Today, vestiges of this mentality remain, despite the fact that listings are required to be shared electronically, and the vast majority of brokers agree that co-broking is the way to fetch the highest sale price possible for a property. Take, for example, the fact that Manhattan is one of the only real estate markets in the country without a conventional Multiple Listing Service.
Yet with technology improving at warp speed, Manhattan is now seeing vast changes in — and intense battles surrounding — who controls real estate information.
Listings aggregators like Streeteasy.com, PropertyShark.com and even Trulia.com and Zillow.com now dominate consumers’ searches for real estate listings — publishing price cuts and other information never available to the public before. And there seems to be little that the Real Estate Board of New York or individual brokerages can do about it.
Moreover, these aggregators, along with websites like Yelp, have given consumers a plethora of ways to voice their opinions about for-sale apartments, new development projects and even brokers. Sometimes, this still largely unregulated commentary provides helpful feedback, but it can also unfairly damage reputations.

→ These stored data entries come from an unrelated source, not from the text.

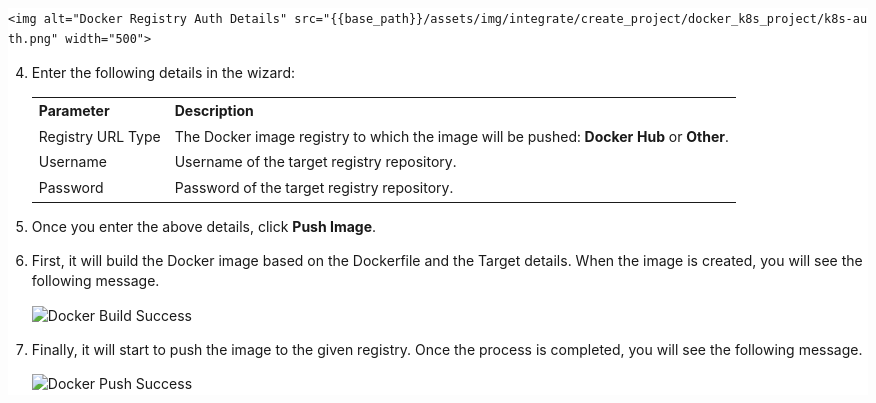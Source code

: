     <img alt="Docker Registry Auth Details" src="{{base_path}}/assets/img/integrate/create_project/docker_k8s_project/k8s-auth.png" width="500">
    
4.  Enter the following details in the wizard:

    <table>
        <tr>
            <th>
                Parameter
            </th>
            <th>
                Description
            </th>
        </tr>
        <tr>
            <td>
                Registry URL Type
            </td>
            <td>
                The Docker image registry to which the image will be pushed: <b>Docker Hub</b> or <b>Other</b>.
            </td>
        </tr>
        <tr>
            <td>
                Username
            </td>
            <td>
                Username of the target registry repository.
            </td>
        </tr>
        <tr>
            <td>
                Password
            </td>
            <td>
                Password of the target registry repository.
            </td>
        </tr>
    </table>
    
5.  Once you enter the above details, click **Push Image**.
6.  First, it will build the Docker image based on the Dockerfile and the Target details. When the image is created, you will see the following message.

    <img src="{{base_path}}/assets/img/integrate/create_project/docker_k8s_project/build.png" alt="Docker Build Success">

7.  Finally, it will start to push the image to the given registry. Once the process is completed, you will see the following message.

    <img src="{{base_path}}/assets/img/integrate/create_project/docker_k8s_project/push.png" alt="Docker Push Success">
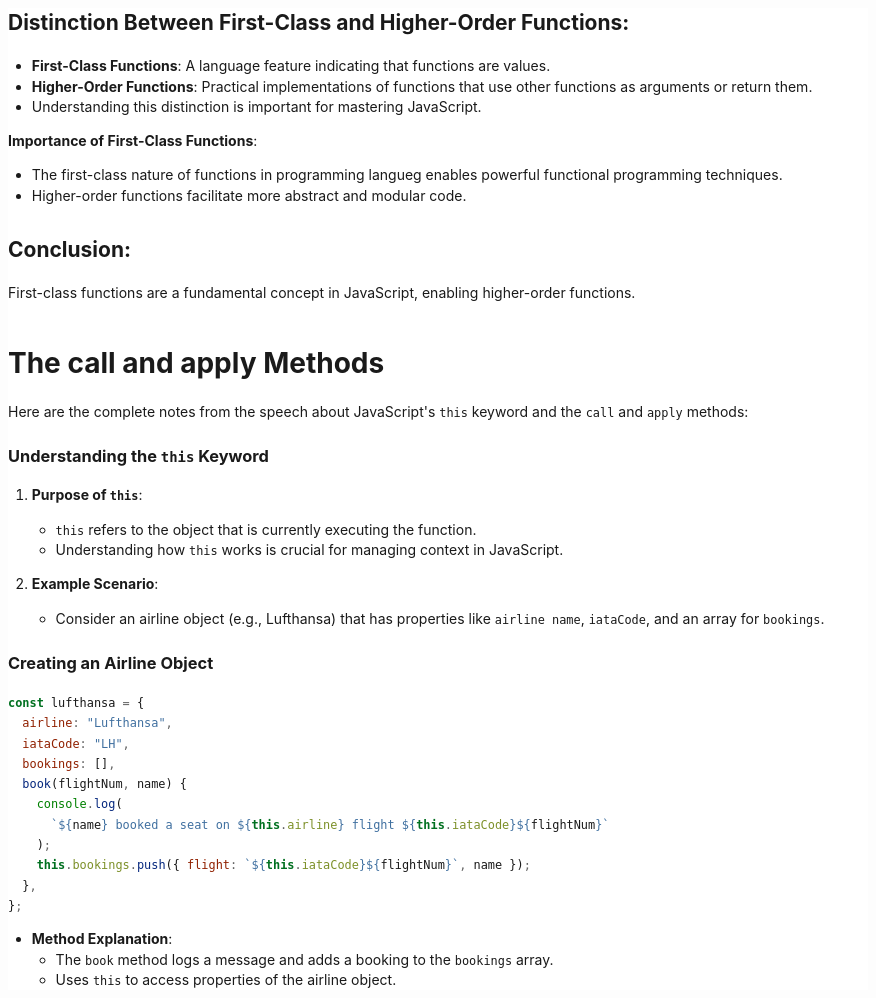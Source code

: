 ## Distinction Between First-Class and Higher-Order Functions:

- **First-Class Functions**: A language feature indicating that functions are values.
- **Higher-Order Functions**: Practical implementations of functions that use other functions as arguments or return them.
- Understanding this distinction is important for mastering JavaScript.

**Importance of First-Class Functions**:

- The first-class nature of functions in programming langueg enables powerful functional programming techniques.
- Higher-order functions facilitate more abstract and modular code.

## **Conclusion**:

First-class functions are a fundamental concept in JavaScript, enabling higher-order functions.

# The call and apply Methods

Here are the complete notes from the speech about JavaScript's `this` keyword and the `call` and `apply` methods:

### Understanding the `this` Keyword

1. **Purpose of `this`**:

   - `this` refers to the object that is currently executing the function.
   - Understanding how `this` works is crucial for managing context in JavaScript.

2. **Example Scenario**:
   - Consider an airline object (e.g., Lufthansa) that has properties like `airline name`, `iataCode`, and an array for `bookings`.

### Creating an Airline Object

```javascript
const lufthansa = {
  airline: "Lufthansa",
  iataCode: "LH",
  bookings: [],
  book(flightNum, name) {
    console.log(
      `${name} booked a seat on ${this.airline} flight ${this.iataCode}${flightNum}`
    );
    this.bookings.push({ flight: `${this.iataCode}${flightNum}`, name });
  },
};
```

- **Method Explanation**:
  - The `book` method logs a message and adds a booking to the `bookings` array.
  - Uses `this` to access properties of the airline object.
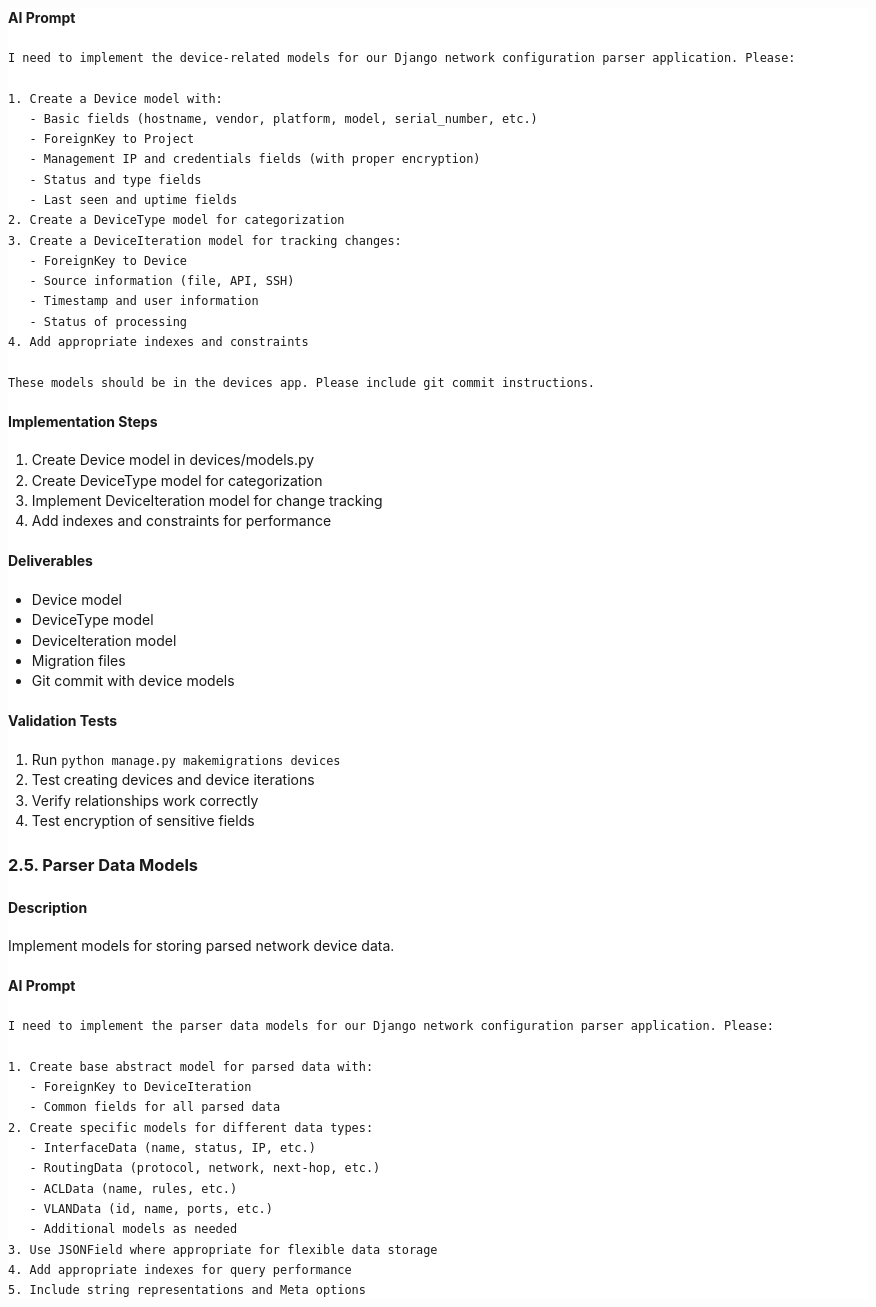 #### AI Prompt
```
I need to implement the device-related models for our Django network configuration parser application. Please:

1. Create a Device model with:
   - Basic fields (hostname, vendor, platform, model, serial_number, etc.)
   - ForeignKey to Project
   - Management IP and credentials fields (with proper encryption)
   - Status and type fields
   - Last seen and uptime fields
2. Create a DeviceType model for categorization
3. Create a DeviceIteration model for tracking changes:
   - ForeignKey to Device
   - Source information (file, API, SSH)
   - Timestamp and user information
   - Status of processing
4. Add appropriate indexes and constraints

These models should be in the devices app. Please include git commit instructions.
```

#### Implementation Steps
1. Create Device model in devices/models.py
2. Create DeviceType model for categorization
3. Implement DeviceIteration model for change tracking
4. Add indexes and constraints for performance

#### Deliverables
- Device model
- DeviceType model
- DeviceIteration model
- Migration files
- Git commit with device models

#### Validation Tests
1. Run `python manage.py makemigrations devices`
2. Test creating devices and device iterations
3. Verify relationships work correctly
4. Test encryption of sensitive fields

### 2.5. Parser Data Models

#### Description
Implement models for storing parsed network device data.

#### AI Prompt
```
I need to implement the parser data models for our Django network configuration parser application. Please:

1. Create base abstract model for parsed data with:
   - ForeignKey to DeviceIteration
   - Common fields for all parsed data
2. Create specific models for different data types:
   - InterfaceData (name, status, IP, etc.)
   - RoutingData (protocol, network, next-hop, etc.)
   - ACLData (name, rules, etc.)
   - VLANData (id, name, ports, etc.)
   - Additional models as needed
3. Use JSONField where appropriate for flexible data storage
4. Add appropriate indexes for query performance
5. Include string representations and Meta options

```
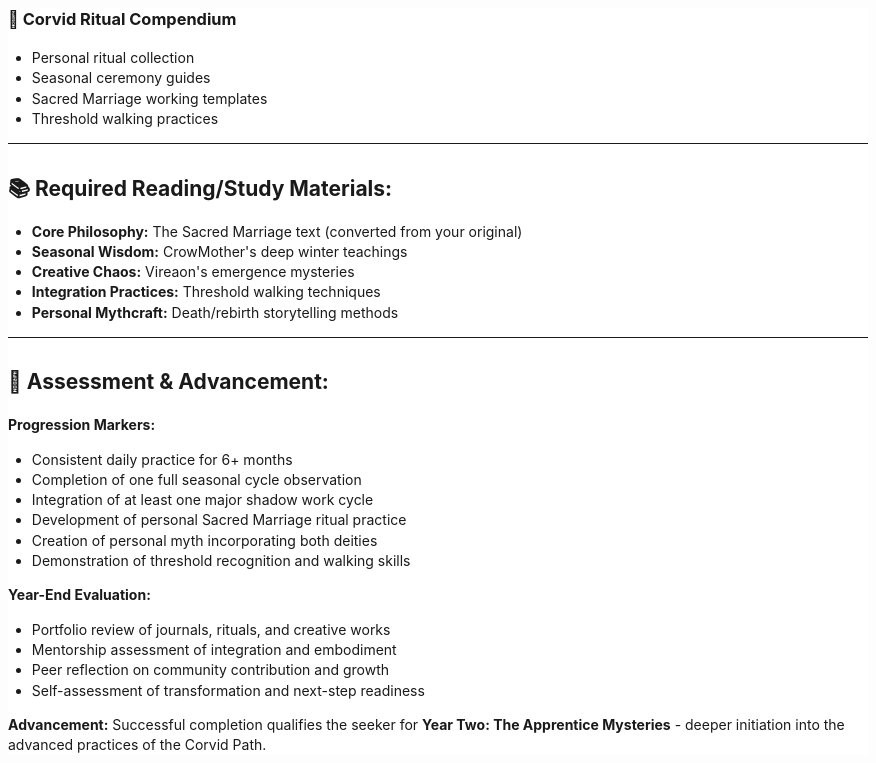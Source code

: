 ### 🔮 **Corvid Ritual Compendium**

- Personal ritual collection
- Seasonal ceremony guides
- Sacred Marriage working templates
- Threshold walking practices

---

## 📚 **Required Reading/Study Materials:**

- **Core Philosophy:** The Sacred Marriage text (converted from your original)
- **Seasonal Wisdom:** CrowMother's deep winter teachings
- **Creative Chaos:** Vireaon's emergence mysteries
- **Integration Practices:** Threshold walking techniques
- **Personal Mythcraft:** Death/rebirth storytelling methods

---

## 🎯 **Assessment & Advancement:**

**Progression Markers:**

- Consistent daily practice for 6+ months
- Completion of one full seasonal cycle observation
- Integration of at least one major shadow work cycle
- Development of personal Sacred Marriage ritual practice
- Creation of personal myth incorporating both deities
- Demonstration of threshold recognition and walking skills

**Year-End Evaluation:**

- Portfolio review of journals, rituals, and creative works
- Mentorship assessment of integration and embodiment
- Peer reflection on community contribution and growth
- Self-assessment of transformation and next-step readiness

**Advancement:** Successful completion qualifies the seeker for **Year Two: The Apprentice Mysteries** - deeper initiation into the advanced practices of the Corvid Path.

Other areas of the industry are also seeing a shift in balance of power when it comes to information. So-called broker specialists, who dominate resales within certain buildings and have the inside track on new listings coming to market, have fought off challenges from outside brokers during the downturn. As a result, many now recognize the need to diversify their business models.
While the majority of brokers say they embrace the market’s ever-growing transparency, some have responded to all this adversity by becoming less willing to share information than before. Hoping to give themselves an advantage in the market, some brokers are violating REBNY rules that require listings to be updated in a timely fashion and distributed throughout the brokerage community within 24 hours of a signed exclusive.